● Data excerpts
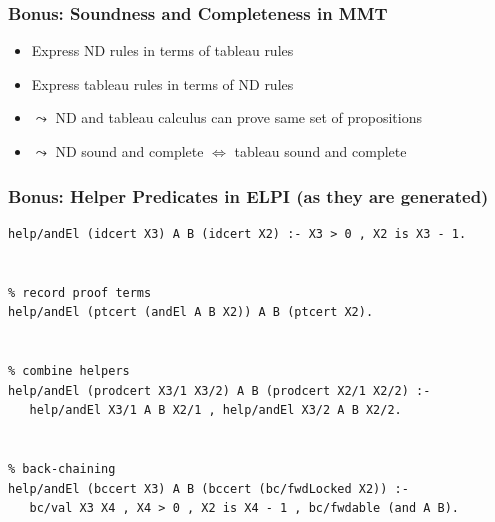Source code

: \documentclass{beamer}
\begin{document}
\appendix

\begin{frame}
    \frametitle{Bonus: Soundness and Completeness in MMT}
    \centering


    \vspace{2em}
    \begin{itemize}
        \item Express ND rules in terms of tableau rules
        \item Express tableau rules in terms of ND rules
        \item $\leadsto$ ND and tableau calculus can prove same set of propositions
        \item $\leadsto$ ND sound and complete $\Leftrightarrow$ tableau sound and complete
    \end{itemize}
\end{frame}

\begin{frame}[fragile]
    \frametitle{Bonus: Helper Predicates in ELPI (as they are generated)}
    \begin{lstlisting}[language=ELPI]
% iterative deepening
help/andEl (idcert X3) A B (idcert X2) :- X3 > 0 , X2 is X3 - 1.


% record proof terms
help/andEl (ptcert (andEl A B X2)) A B (ptcert X2).


% combine helpers
help/andEl (prodcert X3/1 X3/2) A B (prodcert X2/1 X2/2) :-
   help/andEl X3/1 A B X2/1 , help/andEl X3/2 A B X2/2.


% back-chaining
help/andEl (bccert X3) A B (bccert (bc/fwdLocked X2)) :-
   bc/val X3 X4 , X4 > 0 , X2 is X4 - 1 , bc/fwdable (and A B).
    \end{lstlisting}
\end{frame}
\end{document}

● Activity
Make an exact copy of every record, pictures excluded.

● The answer
Source code

: \documentclass{beamer}
\begin{document}
\appendix

\begin{frame}
    \frametitle{Bonus: Soundness and Completeness in MMT}
    \centering


    \vspace{2em}
    \begin{itemize}
        \item Express ND rules in terms of tableau rules
        \item Express tableau rules in terms of ND rules
        \item $\leadsto$ ND and tableau calculus can prove same set of propositions
        \item $\leadsto$ ND sound and complete $\Leftrightarrow$ tableau sound and complete
    \end{itemize}
\end{frame}

\begin{frame}[fragile]
    \frametitle{Bonus: Helper Predicates in ELPI (as they are generated)}
    \begin{lstlisting}[language=ELPI]
% iterative deepening
help/andEl (idcert X3) A B (idcert X2) :- X3 > 0 , X2 is X3 - 1.


% record proof terms
help/andEl (ptcert (andEl A B X2)) A B (ptcert X2).


% combine helpers
help/andEl (prodcert X3/1 X3/2) A B (prodcert X2/1 X2/2) :-
   help/andEl X3/1 A B X2/1 , help/andEl X3/2 A B X2/2.


% back-chaining
help/andEl (bccert X3) A B (bccert (bc/fwdLocked X2)) :-
   bc/val X3 X4 , X4 > 0 , X2 is X4 - 1 , bc/fwdable (and A B).
    \end{lstlisting}
\end{frame}
\end{document}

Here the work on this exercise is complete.